Final counter value: 0


## 4. Managing Pools of Workers: `multiprocessing.Pool`

Creating and managing individual processes can be tedious. The `Pool` object offers a convenient way to parallelize the execution of a function across multiple input values, distributing the input data across a fixed number of processes (a "pool").

`pool = multiprocessing.Pool(processes=os.cpu_count())`

#### Key Pool Methods

- **Blocking (Synchronous) Methods:** These wait for all results to be completed.
    - `pool.map(func, iterable)`: Applies `func` to each item in `iterable`. It chunks the iterable and distributes it to the worker processes. Returns a list of results. It's like a parallel version of the built-in `map()`.
    - `pool.apply(func, args)`: Calls `func` with arguments `args`. This is for a single task execution and blocks until the function is complete.

- **Non-Blocking (Asynchronous) Methods:** These return immediately, allowing the main program to do other work. The results are obtained later.
    - `pool.map_async(func, iterable)`: The async version of `map`. Returns an `AsyncResult` object.
    - `pool.apply_async(func, args)`: The async version of `apply`. Returns an `AsyncResult` object.

To get the result from an `AsyncResult` object (`res`), you call `res.get()`.

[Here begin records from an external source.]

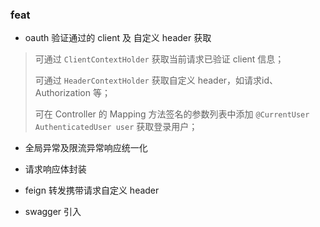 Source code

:### feat
- oauth 验证通过的 client 及 自定义 header 获取
> 可通过 `ClientContextHolder` 获取当前请求已验证 client 信息；
> 
> 可通过 `HeaderContextHolder` 获取自定义 header，如请求id、Authorization 等；
> 
> 可在 Controller 的 Mapping 方法签名的参数列表中添加 `@CurrentUser AuthenticatedUser user` 获取登录用户；

- 全局异常及限流异常响应统一化

- 请求响应体封装

- feign 转发携带请求自定义 header

- swagger 引入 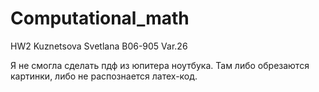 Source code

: # Computational_math
HW2 Kuznetsova Svetlana B06-905 Var.26


Я не смогла сделать пдф из юпитера ноутбука. Там либо обрезаются картинки, либо не распознается латех-код.
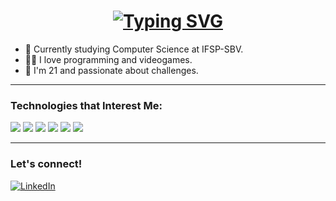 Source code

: <h1 align="center">
  <a href="https://git.io/typing-svg">
    <img src="https://readme-typing-svg.demolab.com?font=Fira+Code&pause=1000&color=F798F7&width=435&lines=Hello!+%F0%9F%91%8B;I'm+Fernanda!+%F0%9F%87%A7%F0%9F%87%B7" alt="Typing SVG" />
  </a>
</h1>

- 🌱 Currently studying Computer Science at IFSP-SBV.
- 👩‍💻 I love programming and videogames.
- 🌷 I'm 21 and passionate about challenges.

---

### Technologies that Interest Me:

<p align="left">
<img src="https://img.shields.io/badge/Debian-D70A53?style=for-the-badge&logo=debian&logoColor=white"/>
<img src="https://img.shields.io/badge/NixOS-0073C6?logo=nixos&logoColor=white&style=for-the-badge"/>
<img src="https://img.shields.io/badge/c-%2300599C.svg?style=for-the-badge&logo=c&logoColor=white)"/>
<img src="https://img.shields.io/badge/java-%23ED8B00.svg?style=for-the-badge&logo=openjdk&logoColor=white"/>
<img src="https://img.shields.io/badge/-Julia-9558B2?style=for-the-badge&logo=julia&logoColor=white"/>
<img src="https://img.shields.io/badge/Zed_Editor-000000?style=for-the-badge&logo=zedindustries&logoColor=white"/>

---

### Let's connect!

[![LinkedIn](https://img.shields.io/badge/LinkedIn-blue?style=for-the-badge&logo=linkedin)](https://www.linkedin.com/in/fernandamartsilva/)
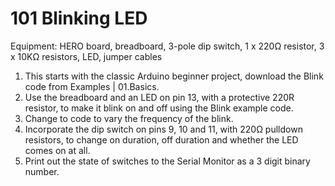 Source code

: # 101 Blinking LED
Equipment: HERO board, breadboard, 3-pole dip switch, 1 x 220Ω resistor, 3 x 10KΩ resistors, LED, jumper cables
1.  This starts with the classic Arduino beginner project, download the Blink code from Examples | 01.Basics. 
2.  Use the breadboard and an LED on pin 13, with a protective 220R resistor, to make it blink on and off using the Blink example code. 
3.  Change to code to vary the frequency of the blink.
4.  Incorporate the dip switch on pins 9, 10 and 11, with 220Ω pulldown resistors, to change on duration, off duration and whether the LED comes on at all.
5.  Print out the state of switches to the Serial Monitor as a 3 digit binary number.
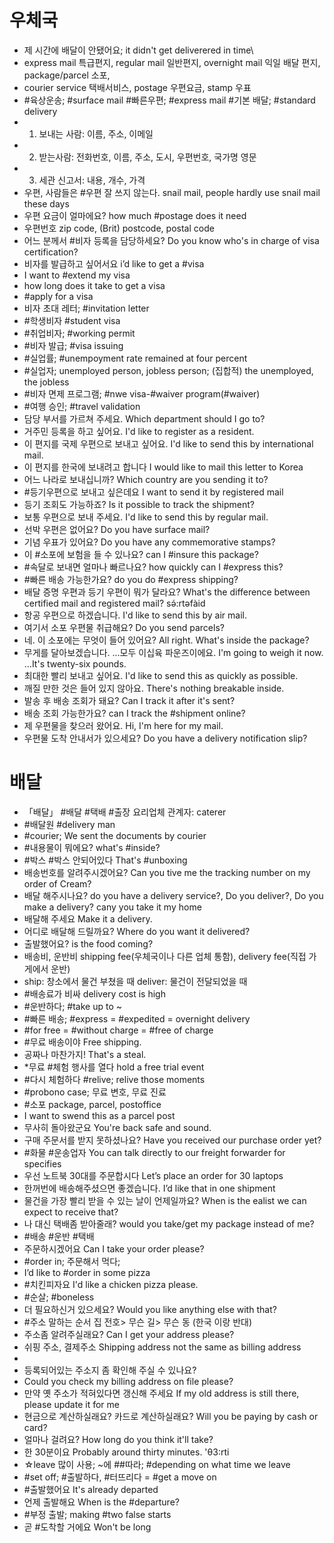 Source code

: # 우체국	
* 제 시간에 배달이 안됐어요; it didn't get deliverered in time\
* express mail 특급편지, regular mail 일반편지, overnight mail 익일 배달 편지, package/parcel 소포,
* courier service 택배서비스, postage 우편요금, stamp 우표
* #육상운송; #surface mail #빠른우편; #express mail #기본 배달; #standard delivery
* 1. 보내는 사람: 이름, 주소, 이메일
* 2. 받는사람: 전화번호, 이름, 주소, 도시, 우편번호, 국가명 영문
* 3. 세관 신고서: 내용, 개수, 가격
* 우편, 사람들은 #우편 잘 쓰지 않는다.	snail mail, people hardly use snail mail these days
* 우편 요금이 얼마에요? 	how much #postage does it need
* 우편번호	zip code, (Brit) postcode, postal code 
* 어느 분께서 #비자 등록을 담당하세요? Do you know who's in charge of visa certification? 
* 비자를 발급하고 싶어서요 i’d like to get a #visa
* I want to #extend my visa
* how long does it take to get a visa
* #apply for a visa
* 비자 초대 레터; #invitation letter
* #학생비자 #student visa
* #취업비자; #working permit
* #비자 발급; #visa issuing
* #실업률; #unempoyment rate remained at four percent
* #실업자; unemployed person, jobless person; (집합적) the unemployed, the jobless
* #비자 면제 프로그램; #nwe visa-#waiver program(#waiver)
* #여행 승인; #travel validation
* 담당 부서를 가르쳐 주세요. 	Which department should I go to? 
* 거주민 등록을 하고 싶어요. 	I'd like to register as a resident.
* 이 편지를 국제 우편으로 보내고 싶어요. 	I'd like to send this by international mail. 
* 이 편지를 한국에 보내려고 합니다	I would like to mail this letter to Korea
* 어느 나라로 보내십니까? 	Which country are you sending it to? 
* #등기우편으로 보내고 싶은데요	I want to send it by registered mail
* 등기 조회도 가능하죠?	Is it possible to track the shipment?
* 보통 우편으로 보내 주세요. 	I'd like to send this by regular mail. 
* 선박 우편은 없어요? 	Do you have surface mail? 
* 기념 우표가 있어요? 	Do you have any commemorative stamps? 
* 이 #소포에 보험을 들 수 있나요?	can I #insure this package?
* #속달로 보내면 얼마나 빠르나요?	how quickly can I #express this?
* #빠른 배송 가능한가요?	do you do #express shipping?
* 배달 증명 우편과 등기 우편이 뭐가 달라요? 	What's the difference between certified mail and registered mail? sə́:rtəfàid
* 항공 우편으로 하겠습니다. 	I'd like to send this by air mail. 
* 여기서 소포 우편물 취급해요? 	Do you send parcels? 
* 네. 이 소포에는 무엇이 들어 있어요? 	All right. What's inside the package? 
* 무게를 달아보겠습니다. ...모두 이십육 파운즈이에요. 	I'm going to weigh it now. …It's twenty-six pounds.
* 최대한 빨리 보내고 싶어요. 	I'd like to send this as quickly as possible. 
* 깨질 만한 것은 들어 있지 않아요. 	There's nothing breakable inside. 
* 발송 후 배송 조회가 돼요? 	Can I track it after it's sent?
* 배송 조회 가능한가요?	can I track the #shipment online?
* 제 우편물을 찾으러 왔어요. 	Hi, I'm here for my mail. 
* 우편물 도착 안내서가 있으세요? 	Do you have a delivery notification slip? 


# 배달
* 「배달」 #배달 #택배	#출장 요리업체 관계자: caterer
* #배달원	#delivery man
* #courier; We sent the documents by courier
* #내용물이 뭐에요? what's #inside?
* #박스 #박스 안되어있다 That's #unboxing
* 배송번호를 알려주시겠어요? Can you tive me the tracking number on my order of Cream?
* 배달 해주시나요? 	do you have a delivery service?, Do you deliver?, Do you make a delivery? cany you take it my home
* 배달해 주세요 							 Make it a delivery. 
* 어디로 배달해 드릴까요?					Where do you want it delivered? 
* 출발했어요? is the food coming?
* 배송비, 운반비 shipping fee(우체국이나 다른 업체 통함), delivery fee(직접 가게에서 운반)
* ship: 창소에서 물건 부쳤을 때 deliver: 물건이 전달되었을 때
* #배송료가 비싸 delivery cost is high
* #운반하다; #take up to ~
* #빠른 배송; #express = #expedited = overnight delivery
* #for free = #without charge = #free of charge
* #무료 배송이야 							 	 Free shipping.
* 공짜나 마찬가지!								 That's a steal. 
* *무료 #체험 행사를 열다 						 hold a free trial event
* #다시 체험하다 #relive; relive those moments
* #probono case; 무료 변호, 무료 진료
* #소포 								 package, parcel, postoffice
* I want to swend this as a parcel post
* 무사히 돌아왔군요 					 You're back safe and sound.
* 구매 주문서를 받지 못하셨나요? 			 Have you received our purchase order yet?
* #화물 #운송업자 			You can talk directly to our freight forwarder for specifies
* 우선 노트북 30대를 주문합시다 				 Let’s place an order for 30 laptops
* 한꺼번에 배송해주셨으면 좋겠습니다. 				 I’d like that in one shipment
* 물건을 가장 빨리 받을 수 있는 날이 언제일까요? When is the ealist we can expect to receive that?
* 나 대신 택배좀 받아줄래? would you take/get my package instead of me?
* #배송 #운반 #택배
* 주문하시겠어요 	Can I take your order please?
* #order in; 주문해서 먹다;
* I’d like to #order in some pizza
* #치킨피자요	I'd like a chicken pizza please. 
* #순살;	#boneless
* 더 필요하신거 있으세요?	Would you like anything else with that? 
* #주소 말하는 순서	집 전호> 무슨 길> 무슨 동 (한국 이랑 반대)
* 주소좀 알려주실래요?	Can I get your address please? 
* 쉬핑 주소, 결제주소	Shipping address not the same as billing address
* 
* 등록되어있는 주소지 좀 확인해 주실 수 있나요?
* 	Could you check my billing address on file please?
* 만약 옛 주소가 적혀있다면 갱신해 주세요	If my old address is still there, please update it for me
* 현금으로 계산하실래요? 카드로 계산하실래요?	Will you be paying by cash or card? 
* 얼마나 걸려요?	How long do you think it'll take? 
* 한 30분이요	Probably around thirty minutes. 'θ3:rti
* ☆leave 많이 사용; ~에 ##따라; #depending on what time we leave
* #set off; #출발하다, #터뜨리다 = #get a move on
* #출발했어요 It's already departed
* 언제 출발해요 When is the #departure?
* #부정 출발; making #two false starts
* 곧 #도착할 거에요	Won't be long

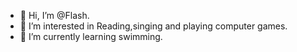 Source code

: - 👋 Hi, I’m @Flash.
- 👀 I’m interested in Reading,singing and playing computer games.
- 🌱 I’m currently learning swimming.

<!---
anuniquecat/anuniquecat is a ✨ special ✨ repository because its `README.md` (this file) appears on your GitHub profile.
You can click the Preview link to take a look at your changes.
--->
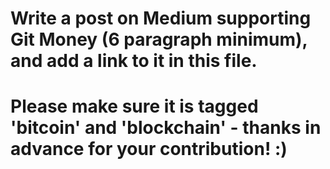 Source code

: # Write a post on Medium supporting Git Money (6 paragraph minimum), and add a link to it in this file.
# Please make sure it is tagged 'bitcoin' and 'blockchain' - thanks in advance for your contribution! :)
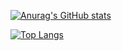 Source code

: 
[![Anurag's GitHub stats](https://github-readme-stats.vercel.app/api?username=superclpvp)](https://github.com/superclpvp/github-readme-stats)

[![Top Langs](https://github-readme-stats.vercel.app/api/top-langs/?username=superclpvp&layout=donut)](https://github.com/superclpvp/github-readme-stats)

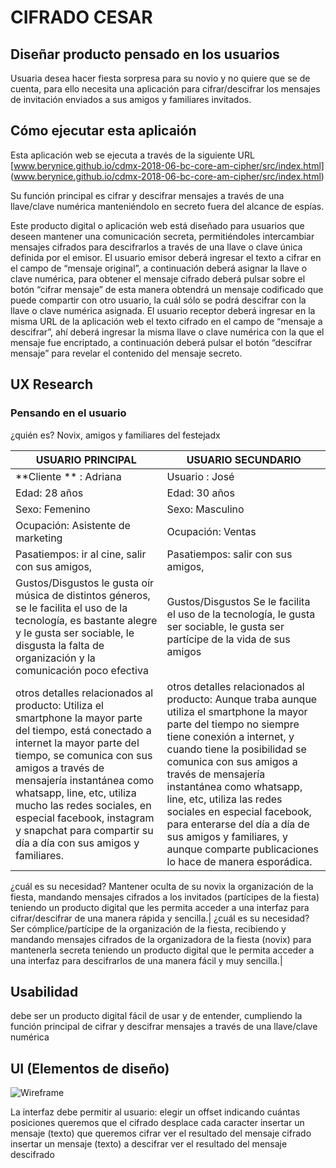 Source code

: # CIFRADO CESAR


## Diseñar producto pensado en los usuarios

Usuaria desea hacer fiesta sorpresa para su novio y no quiere que se de cuenta, para ello necesita una aplicación para cifrar/descifrar los mensajes de invitación enviados a sus amigos y familiares invitados.

## Cómo ejecutar esta aplicaión

Esta aplicación web se ejecuta a través de la siguiente URL [www.berynice.github.io/cdmx-2018-06-bc-core-am-cipher/src/index.html] (www.berynice.github.io/cdmx-2018-06-bc-core-am-cipher/src/index.html)

Su función principal es cifrar y descifrar mensajes a través de una llave/clave numérica manteniéndolo en secreto fuera del alcance de espías.

Este producto digital o aplicación web está diseñado para usuarios que deseen mantener una comunicación secreta, permitiéndoles intercambiar mensajes cifrados para descifrarlos a través de una llave o clave única definida por el emisor.
El usuario emisor deberá ingresar el texto a cifrar en el campo de “mensaje original”, a continuación deberá asignar la llave o clave numérica, para obtener el mensaje cifrado deberá pulsar sobre el botón “cifrar mensaje” de esta manera obtendrá un mensaje codificado que puede compartir con otro usuario, la cuál sólo se podrá descifrar con la llave o clave numérica asignada.
El usuario receptor deberá ingresar en la misma URL de la aplicación web el texto cifrado en el campo de “mensaje a descifrar”, ahí deberá ingresar la misma llave o clave numérica con la que el mensaje fue encriptado, a continuación deberá pulsar el botón “descifrar mensaje” para revelar el contenido del mensaje secreto.


## UX Research

### Pensando en el usuario

¿quién es? Novix, amigos y familiares del festejadx

| USUARIO PRINCIPAL| USUARIO SECUNDARIO |
| ----- | ---- |
| **Cliente ** : Adriana |  Usuario : José
Edad: 28 años | Edad: 30 años
Sexo: Femenino | Sexo: Masculino
Ocupación: Asistente de marketing | Ocupación: Ventas
Pasatiempos: ir al cine, salir con sus amigos, | Pasatiempos: salir con sus amigos,
Gustos/Disgustos le gusta oír música de distintos géneros, se le facilita el uso de la tecnología, es bastante alegre y le gusta ser sociable, le disgusta la falta de organización  y la comunicación poco efectiva | Gustos/Disgustos Se le facilita el uso de la tecnología, le gusta ser sociable, le gusta ser partícipe de la vida de sus amigos
otros detalles relacionados al producto: Utiliza el smartphone la mayor parte del tiempo, está conectado a internet la mayor parte del tiempo, se comunica con sus amigos a través de mensajería instantánea como whatsapp, line, etc, utiliza mucho las redes sociales, en especial facebook, instagram y snapchat para compartir su día a día con sus amigos y familiares. | otros detalles relacionados al producto: Aunque traba aunque utiliza el smartphone la mayor parte del tiempo no siempre tiene conexión a internet, y cuando tiene la posibilidad se comunica con sus amigos a través de mensajería instantánea como whatsapp, line, etc, utiliza las redes sociales en especial facebook, para enterarse del día a día de sus amigos y familiares, y aunque comparte publicaciones lo hace de manera esporádica.





¿cuál es su necesidad? Mantener oculta de su novix la organización de la fiesta, mandando  mensajes cifrados a los invitados (partícipes de la fiesta) teniendo un producto digital que les permita acceder a una interfaz para cifrar/descifrar de una manera rápida y sencilla.| ¿cuál es su necesidad? Ser cómplice/partícipe de la organización de la fiesta, recibiendo y mandando mensajes cifrados de la organizadora de la fiesta (novix) para mantenerla secreta  teniendo un producto digital que le permita acceder a una interfaz para descifrarlos de una manera fácil y muy sencilla.|












## Usabilidad
debe ser un producto digital fácil de usar y de entender, cumpliendo la función principal de cifrar y descifrar mensajes a través de una llave/clave numérica


## UI (Elementos de diseño)

![Wireframe](https://berenicelemus.com/laboratoria/wireframe.jpg)


La interfaz debe permitir al usuario:
elegir un offset indicando cuántas posiciones queremos que el cifrado desplace cada caracter
insertar un mensaje (texto) que queremos cifrar
ver el resultado del mensaje cifrado
insertar un mensaje (texto) a descifrar
ver el resultado del mensaje descifrado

**Example: CPU-Bound Task with `Pool.map`**

Let's simulate a heavy computation.

In [None]:
import multiprocessing
import time
import os

def square(x):
    """A CPU-intensive function."""
    # Simulate work
    # time.sleep(0.01)
    return x * x

# Note: In a script, this would be inside the if __name__ == '__main__': block

# Use all available CPU cores
pool = multiprocessing.Pool(processes=os.cpu_count())

inputs = range(20)

start_time = time.time()

# map blocks until all results are ready
results = pool.map(square, inputs)

# Always close and join a pool
pool.close() # Prevents any more tasks from being submitted
pool.join()  # Waits for the worker processes to exit

end_time = time.time()

print(f"Results: {results}")
print(f"Time taken: {end_time - start_time:.4f} seconds")

## 5. Advanced Topics and Best Practices

- **Choosing Chunksize in `pool.map`:** For very long iterables, specifying a `chunksize` can significantly improve performance by reducing the overhead of sending small chunks of data to worker processes. A good starting point is `chunksize = len(iterable) // (len(pool) * 4)`.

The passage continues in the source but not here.